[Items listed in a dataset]
****************************************

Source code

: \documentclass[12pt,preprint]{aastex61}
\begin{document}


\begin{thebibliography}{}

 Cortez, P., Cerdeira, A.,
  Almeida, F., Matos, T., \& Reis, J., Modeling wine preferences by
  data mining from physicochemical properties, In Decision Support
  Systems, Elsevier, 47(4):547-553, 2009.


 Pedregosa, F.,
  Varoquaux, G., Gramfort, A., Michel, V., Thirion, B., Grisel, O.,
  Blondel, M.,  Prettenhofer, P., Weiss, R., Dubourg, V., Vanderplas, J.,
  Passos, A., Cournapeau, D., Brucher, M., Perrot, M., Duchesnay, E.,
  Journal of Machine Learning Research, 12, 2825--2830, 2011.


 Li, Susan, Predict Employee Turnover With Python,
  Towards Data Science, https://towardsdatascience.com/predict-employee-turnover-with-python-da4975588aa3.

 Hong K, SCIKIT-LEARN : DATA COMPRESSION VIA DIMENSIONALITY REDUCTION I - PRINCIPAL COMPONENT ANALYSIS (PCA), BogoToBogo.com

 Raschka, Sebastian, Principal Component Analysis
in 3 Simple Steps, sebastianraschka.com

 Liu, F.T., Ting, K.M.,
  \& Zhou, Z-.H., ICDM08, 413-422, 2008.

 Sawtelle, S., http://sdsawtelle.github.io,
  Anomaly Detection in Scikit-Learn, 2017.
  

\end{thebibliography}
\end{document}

****************************************

Exercise aim: Every entry above needs to be quoted exactly.

Written solution:
Source code

: \documentclass[12pt,preprint]{aastex61}
\begin{document}


\begin{thebibliography}{}

 Cortez, P., Cerdeira, A.,
  Almeida, F., Matos, T., \& Reis, J., Modeling wine preferences by
  data mining from physicochemical properties, In Decision Support
  Systems, Elsevier, 47(4):547-553, 2009.


 Pedregosa, F.,
  Varoquaux, G., Gramfort, A., Michel, V., Thirion, B., Grisel, O.,
  Blondel, M.,  Prettenhofer, P., Weiss, R., Dubourg, V., Vanderplas, J.,
  Passos, A., Cournapeau, D., Brucher, M., Perrot, M., Duchesnay, E.,
  Journal of Machine Learning Research, 12, 2825--2830, 2011.


 Li, Susan, Predict Employee Turnover With Python,
  Towards Data Science, https://towardsdatascience.com/predict-employee-turnover-with-python-da4975588aa3.

 Hong K, SCIKIT-LEARN : DATA COMPRESSION VIA DIMENSIONALITY REDUCTION I - PRINCIPAL COMPONENT ANALYSIS (PCA), BogoToBogo.com

 Raschka, Sebastian, Principal Component Analysis
in 3 Simple Steps, sebastianraschka.com

 Liu, F.T., Ting, K.M.,
  \& Zhou, Z-.H., ICDM08, 413-422, 2008.

 Sawtelle, S., http://sdsawtelle.github.io,
  Anomaly Detection in Scikit-Learn, 2017.
  

\end{thebibliography}
\end{document}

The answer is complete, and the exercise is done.